(Material for this exercise begins)
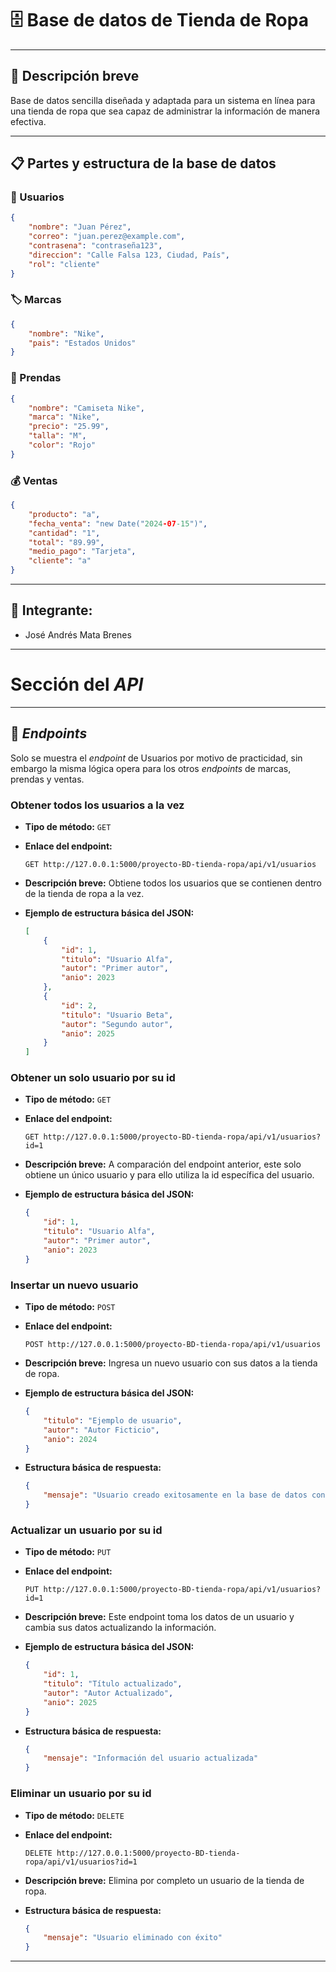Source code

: # 🗄️ Base de datos de Tienda de Ropa

***

## 📝 Descripción breve

Base de datos sencilla diseñada y adaptada para un sistema en línea para una tienda de ropa que sea capaz de administrar la información de manera efectiva.

***

## 📋 Partes y estructura de la base de datos

### 👥 Usuarios

```json
{
    "nombre": "Juan Pérez",
    "correo": "juan.perez@example.com",
    "contrasena": "contraseña123",
    "direccion": "Calle Falsa 123, Ciudad, País",
    "rol": "cliente"
}
```

### 🏷️ Marcas

```json
{
    "nombre": "Nike",
    "pais": "Estados Unidos"
}
```

### 👚 Prendas

```json
{
    "nombre": "Camiseta Nike",
    "marca": "Nike",
    "precio": "25.99",
    "talla": "M",
    "color": "Rojo"
}
```

### 💰 Ventas

```json
{
    "producto": "a",
    "fecha_venta": "new Date("2024-07-15")",
    "cantidad": "1",
    "total": "89.99",
    "medio_pago": "Tarjeta",
    "cliente": "a"
}
```

***

## 👤 Integrante:
- José Andrés Mata Brenes

***

# Sección del *API*

***

## 📘 *Endpoints*

Solo se muestra el *endpoint* de Usuarios por motivo de practicidad, sin embargo la misma lógica opera para los otros *endpoints* de marcas, prendas y ventas.


### Obtener todos los usuarios a la vez

- **Tipo de método:** `GET`
- **Enlace del endpoint:**

    ```http
    GET http://127.0.0.1:5000/proyecto-BD-tienda-ropa/api/v1/usuarios
    ```

- **Descripción breve:** Obtiene todos los usuarios que se contienen dentro de la tienda de ropa a la vez.

- **Ejemplo de estructura básica del JSON:**
    ```json
    [
        {
            "id": 1,
            "titulo": "Usuario Alfa",
            "autor": "Primer autor",
            "anio": 2023
        },
        {
            "id": 2,
            "titulo": "Usuario Beta",
            "autor": "Segundo autor",
            "anio": 2025
        }
    ]
    ```

### Obtener un solo usuario por su id

- **Tipo de método:** `GET`
- **Enlace del endpoint:**

    ```http
    GET http://127.0.0.1:5000/proyecto-BD-tienda-ropa/api/v1/usuarios?id=1
    ```

- **Descripción breve:** A comparación del endpoint anterior, este solo obtiene un único usuario y para ello utiliza la id específica del usuario.

- **Ejemplo de estructura básica del JSON:**
    ```json
    {
        "id": 1,
        "titulo": "Usuario Alfa",
        "autor": "Primer autor",
        "anio": 2023
    }
    ```

### Insertar un nuevo usuario

- **Tipo de método:** `POST`
- **Enlace del endpoint:**

    ```http
    POST http://127.0.0.1:5000/proyecto-BD-tienda-ropa/api/v1/usuarios
    ```

- **Descripción breve:** Ingresa un nuevo usuario con sus datos a la tienda de ropa.

- **Ejemplo de estructura básica del JSON:**
    ```json
    {
        "titulo": "Ejemplo de usuario",
        "autor": "Autor Ficticio",
        "anio": 2024
    }
    ```

- **Estructura básica de respuesta:**
    ```json
    {
        "mensaje": "Usuario creado exitosamente en la base de datos con la siguiente ID: " "id"
    }
    ```

### Actualizar un usuario por su id

- **Tipo de método:** `PUT`
- **Enlace del endpoint:**

    ```http
    PUT http://127.0.0.1:5000/proyecto-BD-tienda-ropa/api/v1/usuarios?id=1
    ```

- **Descripción breve:** Este endpoint toma los datos de un usuario y cambia sus datos actualizando la información.

- **Ejemplo de estructura básica del JSON:**
    ```json
    {
        "id": 1,
        "titulo": "Título actualizado",
        "autor": "Autor Actualizado",
        "anio": 2025
    }
    ```

- **Estructura básica de respuesta:**
    ```json
    {
        "mensaje": "Información del usuario actualizada"
    }
    ```

### Eliminar un usuario por su id

- **Tipo de método:** `DELETE`
- **Enlace del endpoint:**

    ```http
    DELETE http://127.0.0.1:5000/proyecto-BD-tienda-ropa/api/v1/usuarios?id=1
    ```

- **Descripción breve:** Elimina por completo un usuario de la tienda de ropa.

- **Estructura básica de respuesta:**
    ```json
    {
        "mensaje": "Usuario eliminado con éxito"
    }
    ```

***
(Material for this exercise ends)
The response consists of the data above printed line for line, with no pictures.

Source code

: # 🗄️ Base de datos de Tienda de Ropa

***

## 📝 Descripción breve

Base de datos sencilla diseñada y adaptada para un sistema en línea para una tienda de ropa que sea capaz de administrar la información de manera efectiva.

***

## 📋 Partes y estructura de la base de datos

### 👥 Usuarios

```json
{
    "nombre": "Juan Pérez",
    "correo": "juan.perez@example.com",
    "contrasena": "contraseña123",
    "direccion": "Calle Falsa 123, Ciudad, País",
    "rol": "cliente"
}
```

### 🏷️ Marcas

```json
{
    "nombre": "Nike",
    "pais": "Estados Unidos"
}
```

### 👚 Prendas

```json
{
    "nombre": "Camiseta Nike",
    "marca": "Nike",
    "precio": "25.99",
    "talla": "M",
    "color": "Rojo"
}
```

### 💰 Ventas

```json
{
    "producto": "a",
    "fecha_venta": "new Date("2024-07-15")",
    "cantidad": "1",
    "total": "89.99",
    "medio_pago": "Tarjeta",
    "cliente": "a"
}
```

***

## 👤 Integrante:
- José Andrés Mata Brenes

***

# Sección del *API*

***

## 📘 *Endpoints*

Solo se muestra el *endpoint* de Usuarios por motivo de practicidad, sin embargo la misma lógica opera para los otros *endpoints* de marcas, prendas y ventas.


### Obtener todos los usuarios a la vez

- **Tipo de método:** `GET`
- **Enlace del endpoint:**

    ```http
    GET http://127.0.0.1:5000/proyecto-BD-tienda-ropa/api/v1/usuarios
    ```

- **Descripción breve:** Obtiene todos los usuarios que se contienen dentro de la tienda de ropa a la vez.

- **Ejemplo de estructura básica del JSON:**
    ```json
    [
        {
            "id": 1,
            "titulo": "Usuario Alfa",
            "autor": "Primer autor",
            "anio": 2023
        },
        {
            "id": 2,
            "titulo": "Usuario Beta",
            "autor": "Segundo autor",
            "anio": 2025
        }
    ]
    ```

### Obtener un solo usuario por su id

- **Tipo de método:** `GET`
- **Enlace del endpoint:**

    ```http
    GET http://127.0.0.1:5000/proyecto-BD-tienda-ropa/api/v1/usuarios?id=1
    ```

- **Descripción breve:** A comparación del endpoint anterior, este solo obtiene un único usuario y para ello utiliza la id específica del usuario.

- **Ejemplo de estructura básica del JSON:**
    ```json
    {
        "id": 1,
        "titulo": "Usuario Alfa",
        "autor": "Primer autor",
        "anio": 2023
    }
    ```

### Insertar un nuevo usuario

- **Tipo de método:** `POST`
- **Enlace del endpoint:**

    ```http
    POST http://127.0.0.1:5000/proyecto-BD-tienda-ropa/api/v1/usuarios
    ```

- **Descripción breve:** Ingresa un nuevo usuario con sus datos a la tienda de ropa.

- **Ejemplo de estructura básica del JSON:**
    ```json
    {
        "titulo": "Ejemplo de usuario",
        "autor": "Autor Ficticio",
        "anio": 2024
    }
    ```

- **Estructura básica de respuesta:**
    ```json
    {
        "mensaje": "Usuario creado exitosamente en la base de datos con la siguiente ID: " "id"
    }
    ```

### Actualizar un usuario por su id

- **Tipo de método:** `PUT`
- **Enlace del endpoint:**

    ```http
    PUT http://127.0.0.1:5000/proyecto-BD-tienda-ropa/api/v1/usuarios?id=1
    ```

- **Descripción breve:** Este endpoint toma los datos de un usuario y cambia sus datos actualizando la información.

- **Ejemplo de estructura básica del JSON:**
    ```json
    {
        "id": 1,
        "titulo": "Título actualizado",
        "autor": "Autor Actualizado",
        "anio": 2025
    }
    ```

- **Estructura básica de respuesta:**
    ```json
    {
        "mensaje": "Información del usuario actualizada"
    }
    ```

### Eliminar un usuario por su id

- **Tipo de método:** `DELETE`
- **Enlace del endpoint:**

    ```http
    DELETE http://127.0.0.1:5000/proyecto-BD-tienda-ropa/api/v1/usuarios?id=1
    ```

- **Descripción breve:** Elimina por completo un usuario de la tienda de ropa.

- **Estructura básica de respuesta:**
    ```json
    {
        "mensaje": "Usuario eliminado con éxito"
    }
    ```

***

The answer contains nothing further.